• _Brief_:
Look through the data below and work out how many lines contain the string "lstinline". Give the number alone.

____________

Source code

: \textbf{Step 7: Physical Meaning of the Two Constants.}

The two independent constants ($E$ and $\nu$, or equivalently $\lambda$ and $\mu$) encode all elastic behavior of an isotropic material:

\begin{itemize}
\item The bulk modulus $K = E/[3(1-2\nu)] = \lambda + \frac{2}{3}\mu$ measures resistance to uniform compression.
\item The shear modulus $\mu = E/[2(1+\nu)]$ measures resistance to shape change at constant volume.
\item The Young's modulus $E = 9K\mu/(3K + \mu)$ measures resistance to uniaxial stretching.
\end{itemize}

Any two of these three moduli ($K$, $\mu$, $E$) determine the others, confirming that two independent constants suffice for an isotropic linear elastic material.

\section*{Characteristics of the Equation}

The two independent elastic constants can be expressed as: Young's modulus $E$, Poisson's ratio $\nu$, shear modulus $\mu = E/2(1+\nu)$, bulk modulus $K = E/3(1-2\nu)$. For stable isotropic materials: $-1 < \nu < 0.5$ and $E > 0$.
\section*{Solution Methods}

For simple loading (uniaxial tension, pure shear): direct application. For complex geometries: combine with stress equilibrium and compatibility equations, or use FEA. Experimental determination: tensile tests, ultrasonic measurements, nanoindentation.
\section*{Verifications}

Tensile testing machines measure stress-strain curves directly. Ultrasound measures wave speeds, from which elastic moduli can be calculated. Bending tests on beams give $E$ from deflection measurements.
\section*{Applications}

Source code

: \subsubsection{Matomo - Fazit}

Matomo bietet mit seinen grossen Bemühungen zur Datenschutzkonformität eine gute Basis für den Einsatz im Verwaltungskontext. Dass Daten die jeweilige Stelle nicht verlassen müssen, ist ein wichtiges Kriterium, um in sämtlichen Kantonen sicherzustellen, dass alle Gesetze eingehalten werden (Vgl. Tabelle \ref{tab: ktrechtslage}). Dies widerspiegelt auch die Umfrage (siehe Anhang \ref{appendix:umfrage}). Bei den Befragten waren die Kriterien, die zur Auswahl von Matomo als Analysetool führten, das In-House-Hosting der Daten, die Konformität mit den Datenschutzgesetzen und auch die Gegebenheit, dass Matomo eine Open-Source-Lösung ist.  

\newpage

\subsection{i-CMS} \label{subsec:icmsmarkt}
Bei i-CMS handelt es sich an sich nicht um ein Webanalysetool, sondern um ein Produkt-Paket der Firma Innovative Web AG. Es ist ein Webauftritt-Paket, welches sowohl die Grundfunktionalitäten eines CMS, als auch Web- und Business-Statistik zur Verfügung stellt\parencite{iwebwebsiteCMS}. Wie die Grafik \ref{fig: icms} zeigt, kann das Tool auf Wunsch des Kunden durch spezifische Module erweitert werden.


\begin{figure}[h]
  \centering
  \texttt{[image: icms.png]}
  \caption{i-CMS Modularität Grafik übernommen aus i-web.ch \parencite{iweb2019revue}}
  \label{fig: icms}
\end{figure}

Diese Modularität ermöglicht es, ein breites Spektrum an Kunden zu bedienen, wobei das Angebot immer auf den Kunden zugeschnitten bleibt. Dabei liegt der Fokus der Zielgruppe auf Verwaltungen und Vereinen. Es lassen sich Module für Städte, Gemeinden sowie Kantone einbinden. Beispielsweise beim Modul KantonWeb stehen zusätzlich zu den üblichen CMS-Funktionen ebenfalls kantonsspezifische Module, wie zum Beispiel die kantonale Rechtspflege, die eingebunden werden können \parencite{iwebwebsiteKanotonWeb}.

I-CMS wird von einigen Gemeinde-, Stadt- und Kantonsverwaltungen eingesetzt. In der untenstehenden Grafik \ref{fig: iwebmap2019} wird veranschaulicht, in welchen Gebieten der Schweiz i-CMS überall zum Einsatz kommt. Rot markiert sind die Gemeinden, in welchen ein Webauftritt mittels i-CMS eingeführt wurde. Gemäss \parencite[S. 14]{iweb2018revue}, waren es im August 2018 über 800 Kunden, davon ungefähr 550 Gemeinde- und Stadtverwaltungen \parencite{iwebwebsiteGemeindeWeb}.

____________

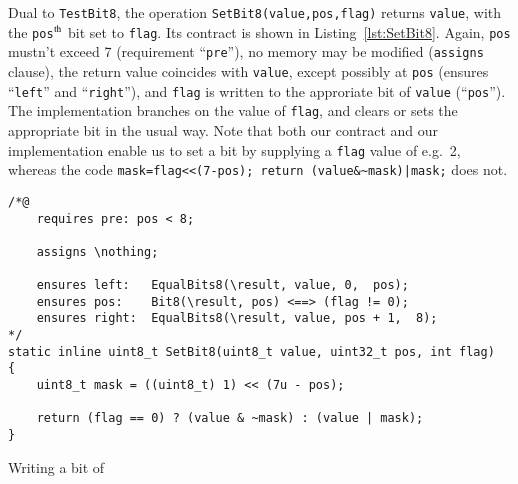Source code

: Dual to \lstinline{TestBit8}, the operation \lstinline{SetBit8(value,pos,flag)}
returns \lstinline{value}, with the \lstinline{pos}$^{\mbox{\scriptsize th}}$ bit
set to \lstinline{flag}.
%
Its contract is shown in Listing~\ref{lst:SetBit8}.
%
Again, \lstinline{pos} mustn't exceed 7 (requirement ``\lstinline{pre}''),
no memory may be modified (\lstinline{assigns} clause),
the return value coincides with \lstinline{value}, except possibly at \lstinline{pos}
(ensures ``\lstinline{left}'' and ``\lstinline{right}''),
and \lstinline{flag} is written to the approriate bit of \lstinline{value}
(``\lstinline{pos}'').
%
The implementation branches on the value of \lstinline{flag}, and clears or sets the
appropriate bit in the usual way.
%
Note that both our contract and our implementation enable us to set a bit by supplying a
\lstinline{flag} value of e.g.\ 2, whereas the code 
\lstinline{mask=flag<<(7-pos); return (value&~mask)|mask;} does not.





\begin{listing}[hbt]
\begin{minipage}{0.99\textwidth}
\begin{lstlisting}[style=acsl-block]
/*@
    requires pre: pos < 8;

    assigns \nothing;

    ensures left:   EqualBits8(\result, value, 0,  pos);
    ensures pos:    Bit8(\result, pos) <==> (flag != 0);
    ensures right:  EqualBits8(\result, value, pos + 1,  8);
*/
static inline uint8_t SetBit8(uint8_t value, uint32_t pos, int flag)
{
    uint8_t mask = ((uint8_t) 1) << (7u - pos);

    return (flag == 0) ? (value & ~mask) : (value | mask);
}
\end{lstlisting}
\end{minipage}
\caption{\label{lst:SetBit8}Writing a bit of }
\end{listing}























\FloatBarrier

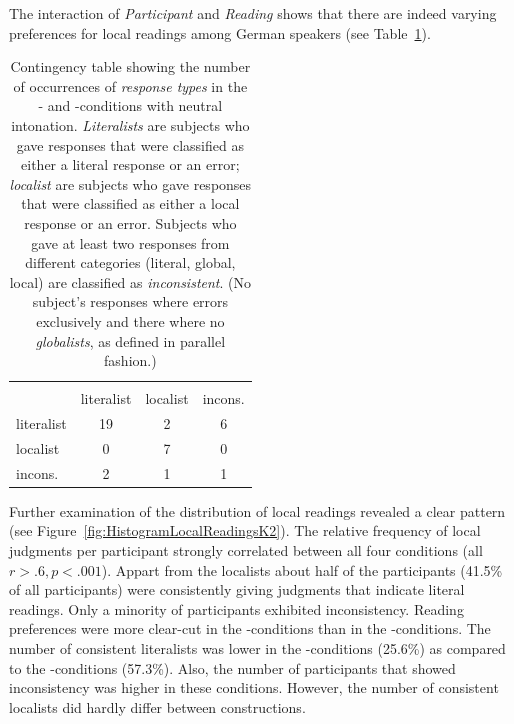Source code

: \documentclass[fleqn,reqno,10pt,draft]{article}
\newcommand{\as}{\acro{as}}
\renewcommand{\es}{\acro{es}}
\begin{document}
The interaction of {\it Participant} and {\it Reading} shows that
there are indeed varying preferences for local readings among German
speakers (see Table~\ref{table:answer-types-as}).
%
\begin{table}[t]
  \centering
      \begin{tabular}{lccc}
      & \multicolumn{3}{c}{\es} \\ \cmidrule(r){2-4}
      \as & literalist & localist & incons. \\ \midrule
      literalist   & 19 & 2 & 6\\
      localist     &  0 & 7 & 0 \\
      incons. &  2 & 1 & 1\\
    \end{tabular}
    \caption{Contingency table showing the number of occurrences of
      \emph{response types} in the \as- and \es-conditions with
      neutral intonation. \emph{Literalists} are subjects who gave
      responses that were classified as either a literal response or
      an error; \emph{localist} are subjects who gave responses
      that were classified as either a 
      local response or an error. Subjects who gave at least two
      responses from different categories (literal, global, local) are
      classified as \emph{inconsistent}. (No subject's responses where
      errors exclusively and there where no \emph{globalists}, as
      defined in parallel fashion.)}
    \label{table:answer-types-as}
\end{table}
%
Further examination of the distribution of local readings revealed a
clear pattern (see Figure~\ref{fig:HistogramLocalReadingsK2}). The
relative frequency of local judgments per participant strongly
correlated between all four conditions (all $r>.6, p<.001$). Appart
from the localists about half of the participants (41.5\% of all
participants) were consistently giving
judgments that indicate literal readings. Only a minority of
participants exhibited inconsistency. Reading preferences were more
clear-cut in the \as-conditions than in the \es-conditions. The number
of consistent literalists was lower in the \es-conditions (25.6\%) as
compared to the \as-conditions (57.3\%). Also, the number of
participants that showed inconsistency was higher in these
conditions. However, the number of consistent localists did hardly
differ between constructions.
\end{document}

____________

• _Solution to the exercise_:
12